I thought I would have a go at creating a very simple bloom filter in J. I used
a boolean array as the backing data structure. It seems to work ok:
Bloom filters are nice data structures for holding lossy information about
items you stick in them. You can't retrieve the items but you can perform a
test to see if the item has been placed into the bloom filter previously. An
interesting property is the imperfect nature of the test. It will return false
positives sometimes, items that were not placed into the bloom filter but the
test returns a positive result anyway.
One use I know of is for spell checkers. You don't need to have an actual array
/ map of correctly spelled words - just a bloom filter that you can test new
words against.

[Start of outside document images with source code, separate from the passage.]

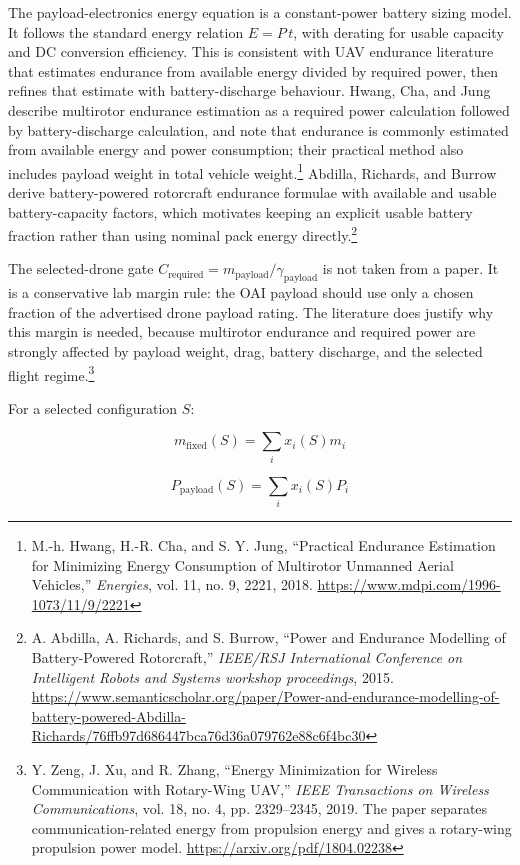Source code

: \documentclass[11pt]{article}
\begin{document}
The payload-electronics energy equation is a constant-power battery sizing
model. It follows the standard energy relation $E=P\,t$, with derating for
usable capacity and DC conversion efficiency. This is consistent with UAV
endurance literature that estimates endurance from available energy divided by
required power, then refines that estimate with battery-discharge behaviour.
Hwang, Cha, and Jung describe multirotor endurance estimation as a required
power calculation followed by battery-discharge calculation, and note that
endurance is commonly estimated from available energy and power consumption;
their practical method also includes payload weight in total vehicle
weight.\footnote{M.-h. Hwang, H.-R. Cha, and S. Y. Jung, ``Practical Endurance
Estimation for Minimizing Energy Consumption of Multirotor Unmanned Aerial
Vehicles,'' \emph{Energies}, vol. 11, no. 9, 2221, 2018.
\url{https://www.mdpi.com/1996-1073/11/9/2221}} Abdilla, Richards, and
Burrow derive battery-powered rotorcraft endurance formulae with available and
usable battery-capacity factors, which motivates keeping an explicit usable
battery fraction rather than using nominal pack energy directly.\footnote{A.
Abdilla, A. Richards, and S. Burrow, ``Power and Endurance Modelling of
Battery-Powered Rotorcraft,'' \emph{IEEE/RSJ International Conference on
Intelligent Robots and Systems workshop proceedings}, 2015.
\url{https://www.semanticscholar.org/paper/Power-and-endurance-modelling-of-battery-powered-Abdilla-Richards/76ffb97d686447bca76d36a079762e88c6f4bc30}}

The selected-drone gate
$C_\mathrm{required}=m_\mathrm{payload}/\gamma_\mathrm{payload}$ is not taken
from a paper. It is a conservative lab margin rule: the OAI payload should use
only a chosen fraction of the advertised drone payload rating. The literature
does justify why this margin is needed, because multirotor endurance and
required power are strongly affected by payload weight, drag, battery discharge,
and the selected flight regime.\footnote{Y. Zeng, J. Xu, and R. Zhang,
``Energy Minimization for Wireless Communication with Rotary-Wing UAV,''
\emph{IEEE Transactions on Wireless Communications}, vol. 18, no. 4, pp.
2329--2345, 2019. The paper separates communication-related energy from
propulsion energy and gives a rotary-wing propulsion power model.
\url{https://arxiv.org/pdf/1804.02238}}

For a selected configuration $S$:

\[
  m_\mathrm{fixed}(S)=\sum_i x_i(S)m_i
\]

\[
  P_\mathrm{payload}(S)=\sum_i x_i(S)P_i
\]
\end{document}
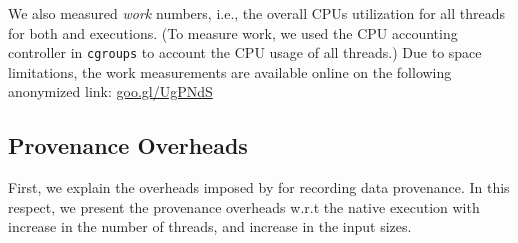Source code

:  We also measured  {\em work} numbers, i.e., the overall CPUs utilization for all threads for both \pthreads and \projecttitle executions. (To measure work, we used the CPU accounting controller in {\tt cgroups} to account the CPU usage of all threads.) Due to space limitations, the work measurements are available online on the following anonymized link:  \href{https://goo.gl/UgPNdS}{goo.gl/UgPNdS}





\subsection{Provenance Overheads}
\label{subsec:overheads}
First, we explain the overheads imposed by \projecttitle for recording data provenance. In this respect, we present the provenance overheads w.r.t the native \pthreads execution with increase in the number of threads, and increase in the input sizes.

Anyway, this is my implementation (the hash function is just a
simple test function - probably better to use MD5 or murmur or something).
NB. bloom filter
filtersize=: 100
keysize=:50
NB. the bloom filter expressed as a boolean array
BF=:filtersize $ 0
NB. silly hash -- used for simple testing
hash=: filtersize&|@:(29211&XOR)@:((3020&AND)+(1091&XOR))@:(+/)@:(a.&i.)@:":
lrhash =: hash@:(":,":)
NB. add an item to the bloom filter.
NB. Create an array of size 'keysize'
NB. and do multiple hashing for each
NB. item. These hashes are the indices
NB. to be inserted into the bloom filter.
additem=: 3 : 0
l=:(hash y),((<:keysize)$0)
indices=:lrhash/\ l
BF =:1 indices} BF
)
NB. Test if y is an item in the bloom filter.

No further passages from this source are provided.